ECS + Terraform + Continuous Delivery
One of my medium-term goals at my job is to define my department’s AWS footprint in Terraform. We run many of our applications in ECS, and the way that ECS configuration is structured presents an interesting challenge for organizations that want to manage infrastructure and deployment separately. When infrastructure is managed by Terraform, and deployment is handled by a continuous delivery tool, how to you get them to play nice with each other?
There’s a long-running discussion on GitHub about this challenge, in which folks in the Terraform community discuss the many different solutions that have been developed to address it, or at least work around it. I ended up coming up with my own solution, and wanted to write it out in detail in case it’s helpful to others.
Background
Most of my team’s applications run within Docker containers.
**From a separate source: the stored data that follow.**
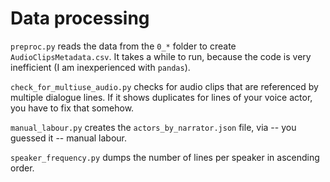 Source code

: # Data processing
`preproc.py` reads the data from the `0_*` folder to create `AudioClipsMetadata.csv`. It takes a while to run, because the code is very inefficient (I am inexperienced with `pandas`).

`check_for_multiuse_audio.py` checks for audio clips that are referenced by multiple dialogue lines. If it shows duplicates for lines of your voice actor, you have to fix that somehow.

`manual_labour.py` creates the `actors_by_narrator.json` file, via -- you guessed it -- manual labour.

`speaker_frequency.py` dumps the number of lines per speaker in ascending order.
Our continuous integration and delivery system, Semaphore CI, builds and publishes a container image for each build we want to deploy. The build images are then deployed to ECS by a shell script that’s run by Semaphore CI, thus achieving continuous delivery, or “CD”.
My goals for this project were as follows:
- Use Terraform to manage all (or almost all) infrastructure & application config
- Use CD tooling run by Semaphore CI to deploy changes automatically (for dev) or semi-automatically (upon user request, for prod)
- Allow speedy rollback to the last “known good” application version if a deploy fails
Glossary
ECS has a number of different components, and the terminology can be confusing, so here’s a quick overview of the different moving parts:
- ECS Cluster
- Logical grouping of ECS Services
- ECS Service
- Set of one or more ECS Tasks that make up a running application
- ECS Task
- Instantiation of an ECS Task Definition within an ECS Service/Cluster
- ECS Task Definition
- Set of parameters that describe the infrastructure required to run a container in ECS (e.g. network, volumes, IAM roles, etc.). Note: Task Definitions are immutable, so each update to a Task Definition generates a new version.
- ECS Container Definition
- Subset of ECS Task Definition that describes the container’s runtime configuration (e.g. Docker image version, log config, environment variables, secrets, etc.)
In short: An ECS Service is configured using one or more ECS Task Definitions, each of which is an immutable, versioned artifact containing one or more ECS Container Definitions.
Problems
- The way AWS structures ECS configuration blurs the lines between infrastructure config, application/container config, and declaring which version of the application to run. This lack of separation is true even at the level of the ECS Container Definition, which contains:
- The container image (application version)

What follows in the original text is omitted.